* [WHAT THE TASK ASKS]: Find the word "necessário" in the data. Return every line where it appears.

* [RECORDS]:
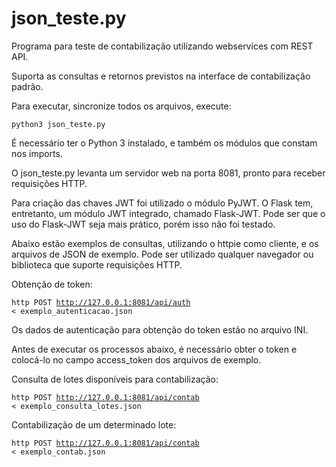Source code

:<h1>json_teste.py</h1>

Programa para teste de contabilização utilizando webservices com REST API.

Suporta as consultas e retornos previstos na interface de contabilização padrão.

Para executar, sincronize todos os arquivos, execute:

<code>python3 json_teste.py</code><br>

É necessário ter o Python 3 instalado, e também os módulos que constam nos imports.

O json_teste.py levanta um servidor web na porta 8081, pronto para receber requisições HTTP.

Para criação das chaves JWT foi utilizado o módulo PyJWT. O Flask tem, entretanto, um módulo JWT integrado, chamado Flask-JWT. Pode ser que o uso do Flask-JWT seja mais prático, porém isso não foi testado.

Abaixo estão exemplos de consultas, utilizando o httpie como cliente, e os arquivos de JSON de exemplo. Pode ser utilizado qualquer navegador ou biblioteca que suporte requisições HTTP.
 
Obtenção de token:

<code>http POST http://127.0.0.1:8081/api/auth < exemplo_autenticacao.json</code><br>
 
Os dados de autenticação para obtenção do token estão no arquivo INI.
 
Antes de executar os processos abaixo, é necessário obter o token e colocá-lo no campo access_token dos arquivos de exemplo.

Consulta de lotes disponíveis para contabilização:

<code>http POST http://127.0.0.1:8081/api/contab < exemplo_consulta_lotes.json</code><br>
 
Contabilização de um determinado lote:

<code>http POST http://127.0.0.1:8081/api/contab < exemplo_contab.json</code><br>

* * *

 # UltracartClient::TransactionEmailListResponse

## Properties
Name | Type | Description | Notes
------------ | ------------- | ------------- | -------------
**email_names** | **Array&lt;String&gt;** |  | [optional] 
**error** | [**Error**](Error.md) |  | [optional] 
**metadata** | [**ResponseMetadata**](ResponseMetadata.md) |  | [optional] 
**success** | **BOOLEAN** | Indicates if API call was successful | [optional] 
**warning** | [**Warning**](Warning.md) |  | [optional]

---

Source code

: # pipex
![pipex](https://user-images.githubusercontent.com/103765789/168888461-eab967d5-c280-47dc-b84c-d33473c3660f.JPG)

* [WRITTEN SOLUTION]:
É necessário ter o Python 3 instalado, e também os módulos que constam nos imports.
Antes de executar os processos abaixo, é necessário obter o token e colocá-lo no campo access_token dos arquivos de exemplo.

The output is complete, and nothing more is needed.